From: "Török Edwin" <edwintorok@gmail.com>
To: Linus Torvalds <torvalds@linux-foundation.org>
Cc: Ingo Molnar <mingo@elte.hu>, Roland McGrath <roland@redhat.com>,
Thomas Gleixner <tglx@linutronix.de>,
Andrew Morton <akpm@linux-foundation.org>,
Linux Kernel Mailing List <linux-kernel@vger.kernel.org>,
Elias Oltmanns <eo@nebensachen.de>,
Arjan van de Ven <arjan@infradead.org>,
Oleg Nesterov <oleg@tv-sign.ru>
Subject: Re: [PATCH] x86_64: fix delayed signals
Date: Sat, 12 Jul 2008 23:26:59 +0300 [thread overview]
Message-ID: <48791393.1020107@gmail.com> (raw)
In-Reply-To: <alpine.LFD.1.10.0807121011470.2875@woody.linux-foundation.org>
On 2008-07-12 20:29, Linus Torvalds wrote:
> On Sat, 12 Jul 2008, Török Edwin wrote:
>
>> On my 32-bit box (slow disks, SMP, XFS filesystem) 2.6.26-rc9 behaves
>> the same as 2.6.26-rc8, I can reliably reproduce a 2-3 second latency
>> [1] between pressing ^C the first time, and the shell returning (on the
>> text console too).
>> Using ftrace available from tip/master, I see up to 3 seconds of delay
>> between kill_pgrp and detach_pid (and during that time I can press ^C
>> again, leading to 2-3 kill_pgrp calls)
>>
>
> The thing is, it's important to see what happens in between.
>
> In particular, 2-3 second latencies can be entirely _normal_ (although
> obviously very annoying) with most log-based filesystems when they decide
> they have to flush the log.
A bit off-topic, but something I noticed during the tests:
In my original test I have rm-ed the files right after launching dd in
the background, yet it still continued to write to the disk.
I can understand that if the file is opened O_RDWR, you might seek back
and read what you wrote, so Linux needs to actually do the write,
but why does it insist on writing to the disk, on a file opened with
O_WRONLY, after the file itself got unlinked?

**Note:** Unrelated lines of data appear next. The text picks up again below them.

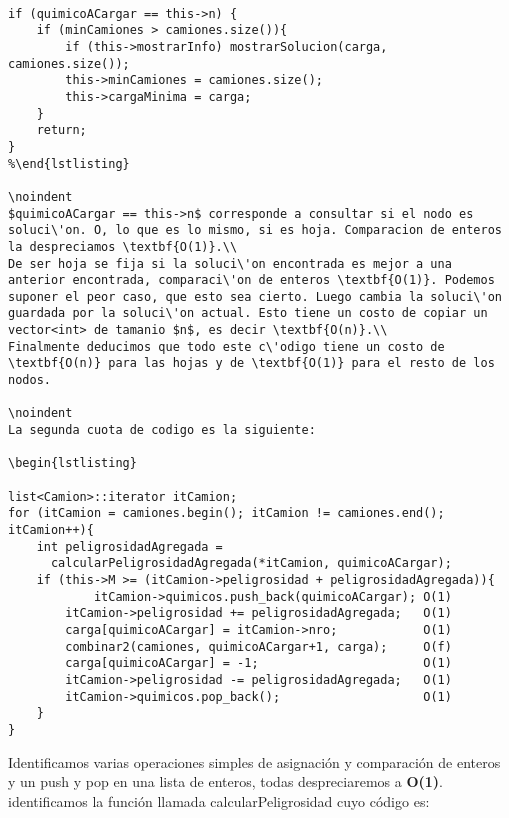\begin{lstlisting}

if (quimicoACargar == this->n) {
	if (minCamiones > camiones.size()){                                 
		if (this->mostrarInfo) mostrarSolucion(carga, camiones.size());
		this->minCamiones = camiones.size();
		this->cargaMinima = carga;
	}
	return;
}
%\end{lstlisting}

\noindent 
$quimicoACargar == this->n$ corresponde a consultar si el nodo es soluci\'on. O, lo que es lo mismo, si es hoja. Comparacion de enteros la despreciamos \textbf{O(1)}.\\
De ser hoja se fija si la soluci\'on encontrada es mejor a una anterior encontrada, comparaci\'on de enteros \textbf{O(1)}. Podemos suponer el peor caso, que esto sea cierto. Luego cambia la soluci\'on guardada por la soluci\'on actual. Esto tiene un costo de copiar un vector<int> de tamanio $n$, es decir \textbf{O(n)}.\\
Finalmente deducimos que todo este c\'odigo tiene un costo de \textbf{O(n)} para las hojas y de \textbf{O(1)} para el resto de los nodos.

\noindent 
La segunda cuota de codigo es la siguiente:

\begin{lstlisting}

list<Camion>::iterator itCamion;
for (itCamion = camiones.begin(); itCamion != camiones.end(); itCamion++){
	int peligrosidadAgregada = 
      calcularPeligrosidadAgregada(*itCamion, quimicoACargar);    
	if (this->M >= (itCamion->peligrosidad + peligrosidadAgregada)){                  
			itCamion->quimicos.push_back(quimicoACargar); O(1)
		itCamion->peligrosidad += peligrosidadAgregada;   O(1)
		carga[quimicoACargar] = itCamion->nro;            O(1)
		combinar2(camiones, quimicoACargar+1, carga);     O(f)
		carga[quimicoACargar] = -1;                       O(1)
		itCamion->peligrosidad -= peligrosidadAgregada;   O(1)
		itCamion->quimicos.pop_back();                    O(1)
	}
}
\end{lstlisting}

\noindent 
Identificamos varias operaciones simples de asignaci\'on y comparaci\'on de enteros y un push y pop en una lista de enteros, todas despreciaremos a \textbf{O(1)}.
identificamos la funci\'on llamada calcularPeligrosidad cuyo c\'odigo es:

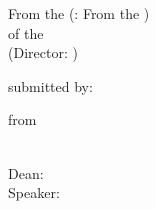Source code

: \begin{titlepage}
{\begin{center}
        From the \@clinic{} (\bzw: From the \@institute{})\\
        of the \@faculty{}\\
        (Director: \@director{})

        \vspace*{6\baselineskip}
        {\large\@title{}}%
        \vspace*{6\baselineskip}%

        \@thesisType{}%
        
        \vspace*{4\baselineskip}%
        submitted by:\\
        \@author{}%
        
        \vspace*{\baselineskip}%
        from\\%
        \@birthplace{}\\
        \@thesisSumbit{}%
        \vfill%
        \vfill%
    \end{center}%

    \clearpage

    \pagestyle{plain}%
    \thispagestyle{empty}%
    
    \begin{center}
        \vspace*{\fill}
        \vspace*{\fill}
        \vspace*{\fill}
        \vspace*{\fill}

        Dean: \@deanOfInstitution{} \\
        Speaker: \@theSpeaker{}
        \vspace*{\fill}
        
    \end{center}
}

\end{titlepage}%
\makeatother%
%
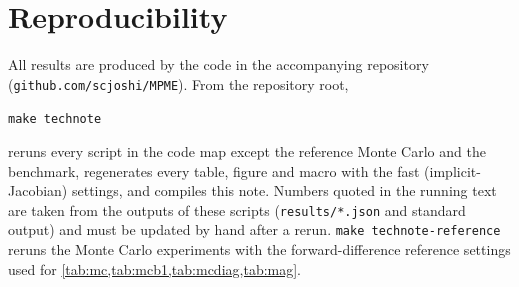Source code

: \section{Reproducibility}\label{app:repro}

All results are produced by the code in the accompanying repository
(\texttt{github.com/scjoshi/MPME}). From the repository root,
\begin{center}
\texttt{make technote}
\end{center}
reruns every script in the code map except the reference Monte Carlo and the benchmark,
regenerates every table, figure and macro with the fast (implicit-Jacobian) settings, and
compiles this note. Numbers quoted in the running text are taken from the outputs of these
scripts (\texttt{results/*.json} and standard output) and must be updated by hand after a rerun.
\texttt{make technote-reference} reruns the Monte Carlo experiments with
the forward-difference reference settings used for \cref{tab:mc,tab:mcb1,tab:mcdiag,tab:mag}.

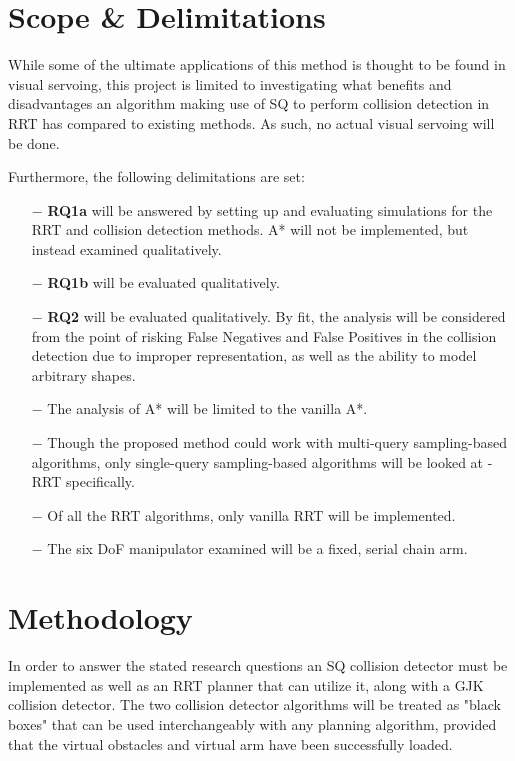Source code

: \section{Scope \& Delimitations}

While some of the ultimate applications of this method is thought to be found in visual servoing, this project is limited to investigating what benefits and disadvantages an algorithm making use of \gls{SQ} to perform collision detection in \gls{RRT} has compared to existing methods. As such, no actual visual servoing will be done. 

Furthermore, the following delimitations are set:
\begin{enumerate}
	\item[$-$] \textbf{RQ1a} will be answered by setting up and evaluating simulations for the \gls{RRT} and collision detection methods. A* will not be implemented, but instead examined qualitatively.
	\item[$-$] \textbf{RQ1b} will be evaluated qualitatively.
	\item[$-$] \textbf{RQ2} will be evaluated qualitatively. By fit, the analysis will be considered from the point of risking False Negatives and False Positives in the collision detection due to improper representation, as well as the ability to model arbitrary shapes. 
	\item[$-$] The analysis of A* will be limited to the vanilla A*.
	\item[$-$] Though the proposed method could work with multi-query sampling-based algorithms, only single-query sampling-based algorithms will be looked at - \gls{RRT} specifically.
	\item[$-$] Of all the \gls{RRT} algorithms, only vanilla \gls{RRT} will be implemented.
	\item[$-$] The six \gls{DoF} manipulator examined will be a fixed, serial chain arm.
\end{enumerate}


\section{Methodology} 

In order to answer the stated research questions an \gls{SQ} collision detector must be implemented as well as an RRT planner that can utilize it, along with a \gls{GJK} collision detector. The two collision detector algorithms will be treated as "black boxes" that can be used interchangeably with any planning algorithm, provided that the virtual obstacles and virtual arm have been successfully loaded.

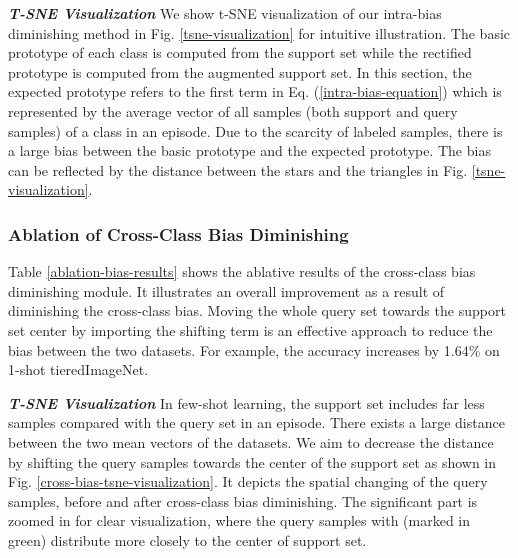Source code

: \documentclass[runningheads]{llncs}
\begin{document}
\textbf{\textit{T-SNE Visualization}}
We show t-SNE visualization of our intra-bias diminishing method in Fig. \ref{tsne-visualization} for intuitive illustration. The basic prototype of each class is computed from the support set while the rectified prototype is computed from the augmented support set. In this section, the expected prototype refers to the first term in Eq. (\ref{intra-bias-equation}) which is represented by the average vector of all samples (both support and query samples) of a class in an episode. Due to the scarcity of labeled samples, there is a large bias between the basic prototype and the expected prototype. The bias can be reflected by the distance between the stars and the triangles in Fig. \ref{tsne-visualization}. 




\subsubsection{Ablation of Cross-Class Bias Diminishing} 
Table \ref{ablation-bias-results} shows the ablative results of the cross-class bias diminishing module. It illustrates an overall improvement as a result of diminishing the cross-class bias. Moving the whole query set towards the support set center by importing the shifting term  is an effective approach to reduce the bias between the two datasets. For example, the accuracy increases by 1.64\% on 1-shot tieredImageNet.





\textbf{\textit{T-SNE Visualization} }
In few-shot learning, the support set includes far less samples compared with the query set in an episode. There exists a large distance between the two mean vectors of the datasets. We aim to decrease the distance by shifting the query samples towards the center of the support set as shown in Fig. \ref{cross-bias-tsne-visualization}.
It depicts the spatial changing of the query samples, before and after cross-class bias diminishing. The significant part is zoomed in for clear visualization, where the query samples with  (marked in green) distribute more closely to the center of support set. 
\end{document}
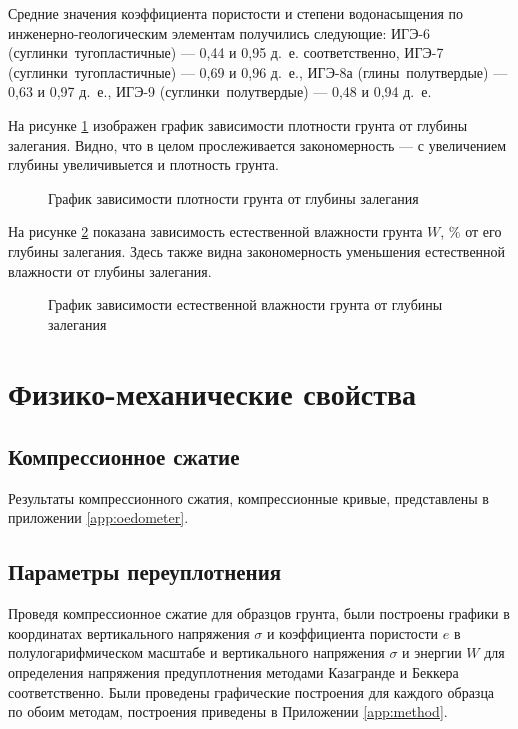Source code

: Средние значения коэффициента пористости и 
степени водонасыщения по инженерно-геологическим 
элементам получились следующие:
ИГЭ-6 (суглинки тугопластичные) --- 0,44 и 0,95 д.~е. соответственно, 
ИГЭ-7 (суглинки тугопластичные) --- 0,69 и 0,96 д.~е., 
ИГЭ-8а (глины полутвердые) --- 0,63 и 0,97 д.~е., 
ИГЭ-9 (суглинки полутвердые) --- 0,48 и 0,94 д.~е.

На рисунке \ref{fig:plgl} изображен график зависимости плотности 
грунта от глубины залегания. Видно, что в целом прослеживается 
закономерность --- с увеличением глубины увеличивыется и 
плотность грунта.

\begin{figure}[ht]
  \caption{График зависимости плотности грунта от глубины залегания}\label{fig:plgl}
\end{figure}

На рисунке \ref{fig:vlgl} показана зависимость 
естественной влажности грунта $W$, \% от его глубины залегания.
Здесь также видна закономерность уменьшения естественной 
влажности от глубины залегания.

\begin{figure}[ht]
  \caption{График зависимости естественной влажности грунта от глубины залегания}\label{fig:vlgl}
\end{figure}

\section{Физико-механические свойства}

\subsection{Компрессионное сжатие}

Результаты компрессионного сжатия, 
компрессионные кривые, представлены в 
приложении \ref{app:oedometer}.

\subsection{Параметры переуплотнения}

Проведя компрессионное сжатие для образцов грунта, были построены 
графики в координатах вертикального напряжения $\sigma$ и коэффициента пористости $e$ 
в полулогарифмическом масштабе и вертикального напряжения $\sigma$ 
и энергии $W$ для определения напряжения предуплотнения 
методами Казагранде и Беккера соответственно. Были проведены 
графические построения для каждого образца по обоим 
методам, построения приведены в Приложении \ref{app:method}.

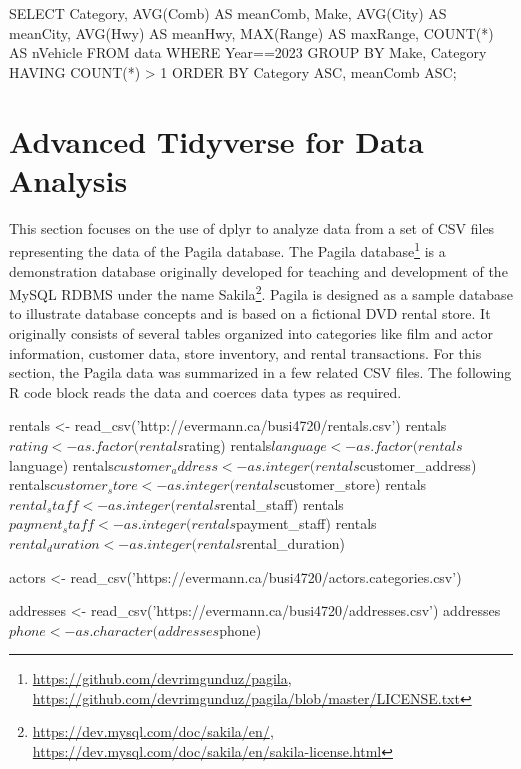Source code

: \begin{sqlcode}
SELECT Category, 
       AVG(Comb) AS meanComb,
       Make,
       AVG(City) AS meanCity,
       AVG(Hwy) AS meanHwy,
       MAX(Range) AS maxRange,
       COUNT(*) AS nVehicle
   FROM data 
   WHERE Year==2023
   GROUP BY Make, Category
   HAVING COUNT(*) > 1
   ORDER BY Category ASC, meanComb ASC;
\end{sqlcode}

\section{Advanced Tidyverse for Data Analysis}

This section focuses on the use of dplyr to analyze data from a set of CSV files representing the data of the Pagila database. The Pagila database\footnote{\url{https://github.com/devrimgunduz/pagila}, \\
\url{https://github.com/devrimgunduz/pagila/blob/master/LICENSE.txt}} is a demonstration database originally developed for teaching and development of the MySQL RDBMS under the name Sakila\footnote{\url{https://dev.mysql.com/doc/sakila/en/}, \\
\url{https://dev.mysql.com/doc/sakila/en/sakila-license.html}}. Pagila is designed as a sample database to illustrate database concepts and is based on a fictional DVD rental store. It originally consists of several tables organized into categories like film and actor information, customer data, store inventory, and rental transactions. For this section, the Pagila data was summarized in a few related CSV files. The following R code block reads the data and coerces data types as required.

\begin{Rcode}
rentals <- read_csv('http://evermann.ca/busi4720/rentals.csv')
rentals$rating <- as.factor(rentals$rating)
rentals$language <- as.factor(rentals$language)
rentals$customer_address <- as.integer(rentals$customer_address)
rentals$customer_store <- as.integer(rentals$customer_store)
rentals$rental_staff <- as.integer(rentals$rental_staff)
rentals$payment_staff <- as.integer(rentals$payment_staff)
rentals$rental_duration <- as.integer(rentals$rental_duration)

actors <- 
  read_csv('https://evermann.ca/busi4720/actors.categories.csv')
  
addresses <- read_csv('https://evermann.ca/busi4720/addresses.csv')
addresses$phone <- as.character(addresses$phone)
\end{Rcode}

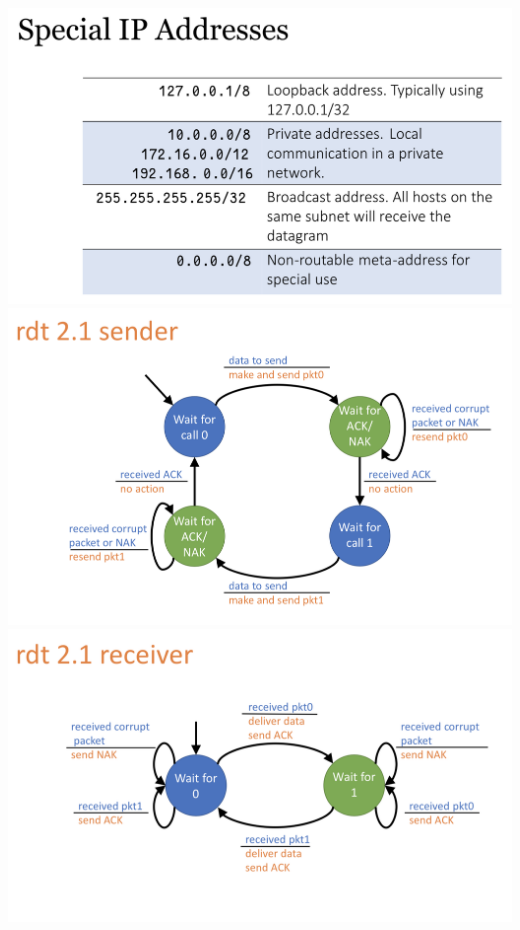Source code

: \documentclass[a4paper]{article} \usepackage[backend=biber, style=numeric, sorting=none]{biblatex}
\begin{document}
\begin{multicols*}{4}
{\centering \includegraphics[scale=0.17]{special_ip_addresses}}
{\centering \includegraphics[scale=0.27]{rdt_2_1_sender}}
{\centering \includegraphics[scale=0.27]{rdt_2_1_receiver}}

\end{multicols*}
\end{document}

> A lot of filesystems are not designed for
> latency - every single filesystem test I have ever seen has always been
> either a throughput test, or a "average random-seek latency" kind of test.
>
> The exact behavior will depend on the filesystem, for example. It will
> also easily depend on things like whether you update 'atime' or not. Many
> ostensibly read-only loads end up writing some data, especially inode
> atimes, and that's when they can get caught up in having to wait for a log
> to flush (to make up for that atime thing).
>
I have my filesystems mounted as noatime already.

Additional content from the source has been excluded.